DMARC Policies Explained: How to Choose the Right Policy for Your Domain
Listen to this blog post below
As a domain owner, you choose the power of DMARC, and its strength is entirely in your hands. However, you must stay informed before picking the best DMARC policy for your domain.
Although there is no right or wrong way to choose a DMARC policy (because it depends on the organization’s needs), some policies help mailbox providers more in filtering malicious messages and stopping brand spoofing. It depends on how domain owners choose the DMARC policy.
DMARC Explained
As an email authentication protocol, DMARC (Domain-based Message Authentication, Reporting, and Conformance) prevents malicious actors from spoofing your domain. It works combined with two other robust authentication tools, DKIM (DomainKeys Identified Mail) and SPF (Sender Policy Framework), to verify the authenticity of an email.
Image sourced from dmarc.org
In simple words, DMARC helps recipients identify if an email originates from a domain unapproved by the organization and instructs them as to what to do with the unauthorized emails. A domain owner publishes the DMARC policies in its DNS as a TXT record.
Which Options Do You Have for Setting the DMARC Policy?
As a domain owner, you will have three options to set up your DMARC policy:
1. p=none
When using this policy, you will not make any decision about the emails. Instead, the judgment of the mailbox provider prevails concerning the approval or rejection of an email failing authentication. Mostly, the mailbox providers will not take any action for emails failing authentication. They will deliver the emails unless it is evident that they are spam.
2. p=quarantine
If an email fails authentication, the ‘p=quarantine’ policy will instruct the mailbox providers to move it to junk or spam folders. These messages can also get blocked.
3. p=reject
The most robust DMARC policy, it will ensure all malicious emails are stopped. If a message fails the DMARC check, the ‘p=reject’ policy prevents it from being delivered.

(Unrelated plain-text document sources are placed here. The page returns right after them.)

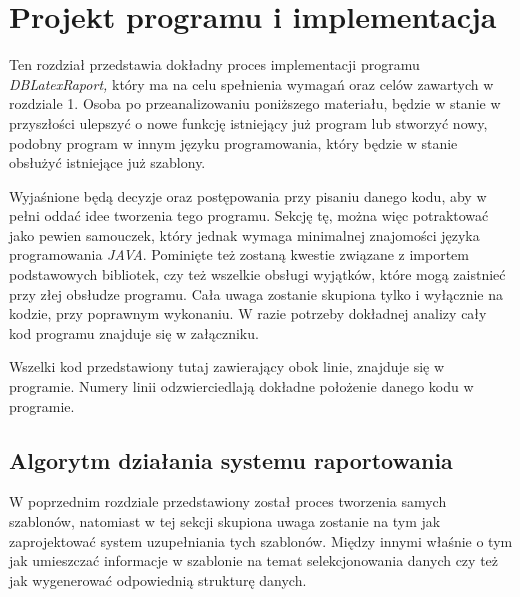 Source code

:\chapter{Projekt programu i implementacja}



Ten rozdział przedstawia dokładny proces implementacji programu \emph{DBLatexRaport,}  który ma na celu spełnienia wymagań oraz celów zawartych w rozdziale 1.  Osoba po przeanalizowaniu poniższego materiału, będzie w stanie w przyszłości ulepszyć o nowe funkcję istniejący już program lub stworzyć nowy, podobny program w innym języku programowania, który będzie w stanie obsłużyć istniejące już szablony. 
\par
 Wyjaśnione będą decyzje oraz postępowania przy pisaniu danego kodu, aby w pełni oddać idee tworzenia tego programu. Sekcję tę, można więc potraktować jako pewien samouczek, który jednak wymaga minimalnej znajomości języka programowania \emph{JAVA}. Pominięte też zostaną kwestie związane z importem podstawowych bibliotek, czy też wszelkie obsługi wyjątków, które mogą zaistnieć przy złej obsłudze programu. Cała uwaga zostanie skupiona tylko i wyłącznie na kodzie, przy poprawnym wykonaniu. W razie potrzeby dokładnej analizy cały kod programu znajduje się w załączniku.
 \par
 Wszelki kod przedstawiony tutaj zawierający obok linie, znajduje się w programie. Numery linii odzwierciedlają dokładne położenie danego kodu w programie.

\section{Algorytm działania systemu raportowania}

W poprzednim rozdziale przedstawiony został proces tworzenia samych szablonów, natomiast w tej sekcji skupiona uwaga zostanie na tym jak zaprojektować system uzupełniania tych szablonów. Między innymi właśnie o tym jak umieszczać informacje w szablonie na temat selekcjonowania danych czy też jak wygenerować odpowiednią strukturę danych.

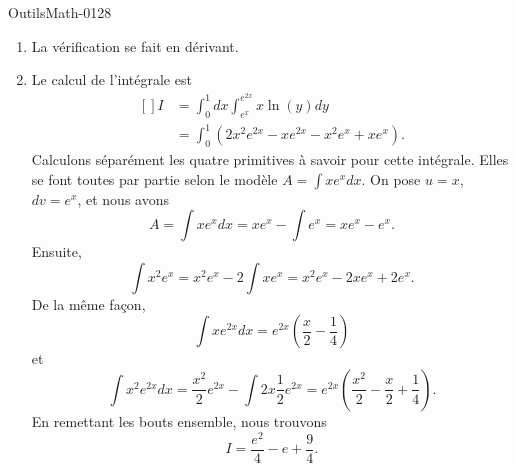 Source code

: 
\begin{corrige}{OutilsMath-0128}

    \begin{enumerate}
        \item
            La vérification se fait en dérivant.
        \item
            Le calcul de l'intégrale est
            \begin{equation}
                \begin{aligned}[]
                    I&=\int_0^1dx\int_{ e^{x}}^{ e^{2x}}x\ln(y)dy\\
                    &=\int_0^1(2x^2 e^{2x}-x e^{2x}-x^2 e^{x}+xe^x).
                \end{aligned}
            \end{equation}
            Calculons séparément les quatre primitives à savoir pour cette intégrale. Elles se font toutes par partie selon le modèle \( A=\int x e^{x}dx\). On pose \( u=x\), \( dv=e^x\), et nous avons
            \begin{equation}
                A=\int x e^{x}dx=xe^x-\int e^x=xe^x-e^x.
            \end{equation}
            Ensuite,
            \begin{equation}
                \int x^2e^x=x^2e^x-2\int xe^x=x^2e^x-2xe^x+2e^x.
            \end{equation}
            De la même façon,
            \begin{equation}
                \int xe^{2x}dx=e^{2x}\left( \frac{ x }{2}-\frac{1}{ 4 } \right)
            \end{equation}
            et
            \begin{equation}
                \int x^2 e^{2x}dx=\frac{ x^2 }{2} e^{2x}-\int 2x\frac{ 1 }{2} e^{2x}= e^{2x}\left( \frac{ x^2 }{2}-\frac{ x }{2}+\frac{1}{ 4 } \right).
            \end{equation}
            En remettant les bouts ensemble, nous trouvons
            \begin{equation}
                I=\frac{ e^2 }{ 4 }-e+\frac{ 9 }{ 4 }.
            \end{equation}


\end{enumerate}
\end{corrige}
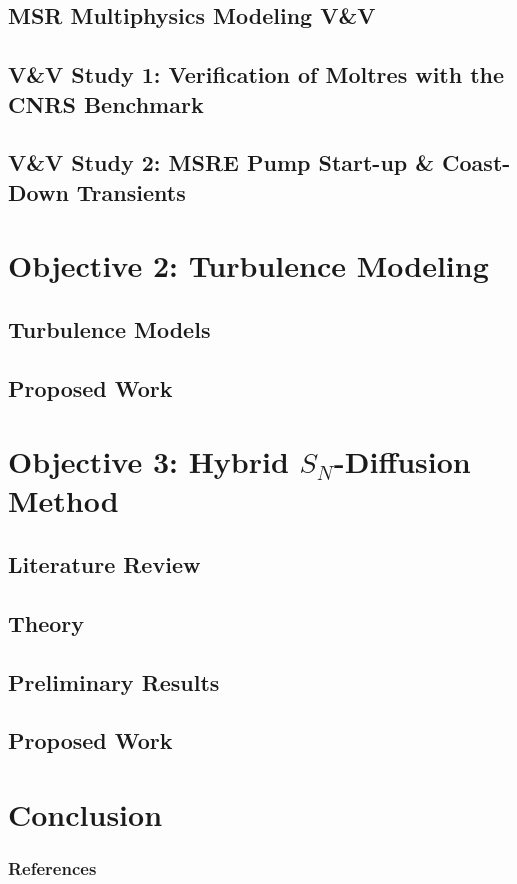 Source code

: \documentclass[9pt]{beamer}
\begin{document}
\subsection{MSR Multiphysics Modeling V\&V}

\subsection{V\&V Study 1: Verification of Moltres with the CNRS Benchmark}

\subsection{V\&V Study 2: MSRE Pump Start-up \& Coast-Down Transients}


\section{Objective 2: Turbulence Modeling}
\subsection{Turbulence Models}

\subsection{Proposed Work}


\section{Objective 3: Hybrid $S_N$-Diffusion Method}
\subsection{Literature Review}

\subsection{Theory}

\subsection{Preliminary Results}

\subsection{Proposed Work}


\section{Conclusion}

\begin{frame}[allowframebreaks]
  \frametitle{References}
  
  {\tiny  }

\end{frame}

\end{document}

p=quarantine: What to Expect?
With the ‘p=quarantine’ policy, you instruct mailbox providers to move emails that fail the DMARC check to the recipient’s spam folder. You must remember two important details about these DMARC policies:
- The recipient can accept these messages and treat them as spam. They will go to the recipient’s spam folder for consumer-oriented mailboxes (e.g., gmail.com, yahoo.com, hotmail.com). For a business-oriented mailbox (e.g., Google Workgroups, Microsoft 365, Mimecast), these messages can land in a quarantine folder managed by their IT staff.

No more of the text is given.